The myformat object is what we will use to register our new functionality. At this point you should evaulate whether your format is binary or text. If your format is binary, your create_format() call should look like this:

myformat = create_format('myformat', encoding='binary')

Alternatively if your format is text and has a specific encoding or newline handling you can also specify that:

myformat = create_format('myformat', encoding='ascii', newline='\n')

This will ensure that our registry will open files with a default encoding of ‘ascii’ for ‘myformat’ and expect all newlines to be ‘n’ characters.

Having worked out these details, we are ready to register the actual functionality of our format (e.g., sniffer, readers, and writers).

To create a sniffer simply decorate the following onto your sniffer function:

@myformat.sniffer()
def _myformat_sniffer(fh):
    # do something with `fh` to determine the membership of the file

For futher details on sniffer functions see Format.sniffer().

Creating a reader is very similar, but has one difference:

@myformat.reader(SomeSkbioClass)
def _myformat_to_some_skbio_class(fh, kwarg1='default', extra=FileSentinel):
    # parse `fh` and return a SomeSkbioClass instance here
    # `extra` will also be an open filehandle if provided else None

Here we bound a function to a specific class. We also demonstrated using our FileSentinel object to indicate to the registry that this reader can take auxilary files that should be handled in the same way as the primary file. For futher details on reader functions see Format.reader().
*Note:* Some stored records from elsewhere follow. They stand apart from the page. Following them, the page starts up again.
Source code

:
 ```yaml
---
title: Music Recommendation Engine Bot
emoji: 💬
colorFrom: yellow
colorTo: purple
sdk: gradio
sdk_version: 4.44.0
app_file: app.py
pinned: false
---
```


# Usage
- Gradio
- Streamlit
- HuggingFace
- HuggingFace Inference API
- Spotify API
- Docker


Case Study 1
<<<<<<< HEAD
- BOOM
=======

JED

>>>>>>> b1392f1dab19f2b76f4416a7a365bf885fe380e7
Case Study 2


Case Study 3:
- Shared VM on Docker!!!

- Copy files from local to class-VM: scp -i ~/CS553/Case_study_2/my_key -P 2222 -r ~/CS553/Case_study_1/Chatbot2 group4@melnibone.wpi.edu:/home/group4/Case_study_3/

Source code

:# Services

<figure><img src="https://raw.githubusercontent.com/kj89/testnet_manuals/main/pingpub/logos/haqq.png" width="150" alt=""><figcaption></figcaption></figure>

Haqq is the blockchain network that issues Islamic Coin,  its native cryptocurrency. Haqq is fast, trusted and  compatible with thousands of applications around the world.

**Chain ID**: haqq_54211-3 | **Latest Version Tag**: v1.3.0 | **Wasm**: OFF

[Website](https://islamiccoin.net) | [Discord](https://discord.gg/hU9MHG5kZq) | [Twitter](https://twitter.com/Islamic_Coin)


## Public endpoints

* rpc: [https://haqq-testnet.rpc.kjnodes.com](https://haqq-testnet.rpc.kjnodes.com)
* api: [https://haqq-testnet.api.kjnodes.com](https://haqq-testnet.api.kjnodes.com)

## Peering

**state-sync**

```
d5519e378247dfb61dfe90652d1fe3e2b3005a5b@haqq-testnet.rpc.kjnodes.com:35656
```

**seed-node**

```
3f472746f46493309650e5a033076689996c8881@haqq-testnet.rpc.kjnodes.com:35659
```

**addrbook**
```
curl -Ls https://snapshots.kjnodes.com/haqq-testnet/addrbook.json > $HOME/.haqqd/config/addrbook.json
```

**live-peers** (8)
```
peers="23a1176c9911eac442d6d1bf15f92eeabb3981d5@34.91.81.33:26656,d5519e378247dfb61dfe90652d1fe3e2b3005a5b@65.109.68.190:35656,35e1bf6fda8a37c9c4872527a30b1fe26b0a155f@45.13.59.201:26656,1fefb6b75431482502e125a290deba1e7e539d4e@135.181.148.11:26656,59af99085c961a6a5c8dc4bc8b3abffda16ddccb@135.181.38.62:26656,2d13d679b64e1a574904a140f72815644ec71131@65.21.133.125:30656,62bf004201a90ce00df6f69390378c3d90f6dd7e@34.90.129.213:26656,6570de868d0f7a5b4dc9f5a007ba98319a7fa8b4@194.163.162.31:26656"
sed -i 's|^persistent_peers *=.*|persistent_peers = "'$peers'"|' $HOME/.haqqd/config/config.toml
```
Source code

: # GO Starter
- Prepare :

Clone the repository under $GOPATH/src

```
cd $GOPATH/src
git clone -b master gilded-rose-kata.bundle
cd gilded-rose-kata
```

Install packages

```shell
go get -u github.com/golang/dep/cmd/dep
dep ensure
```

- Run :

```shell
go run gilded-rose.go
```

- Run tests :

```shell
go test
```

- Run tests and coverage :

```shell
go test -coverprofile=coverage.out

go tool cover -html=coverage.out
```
Creating a writer is about the same:

@myformat.writer(SomeSkbioClass)
def _some_skbio_class_to_myformat(obj, fh, kwarg1='whatever',
                                  extra=FileSentinel):
    # write the contents of `obj` into `fh` and whatever else into `extra`
    # do not return anything, it will be ignored

This is exactly the same as the reader above just in reverse, we also receive the object we are writing as the first parameter instead of the file (which is the second one). For further details on writer functions see Format.writer().

Note

When raising errors in readers and writers, the error should be a subclass of FileFormatError specific to your new format.

Once you are satisfied with the functionality, you will need to ensure that skbio/io/__init__.py contains an import of your new submodule so the decorators are executed. Add the function import_module('skbio.io.format.myformat') with your module name to the existing list.

Note

Because scikit-bio handles all of the I/O boilerplate, you only need to unit-test the actual business logic of your readers, writers, and sniffers.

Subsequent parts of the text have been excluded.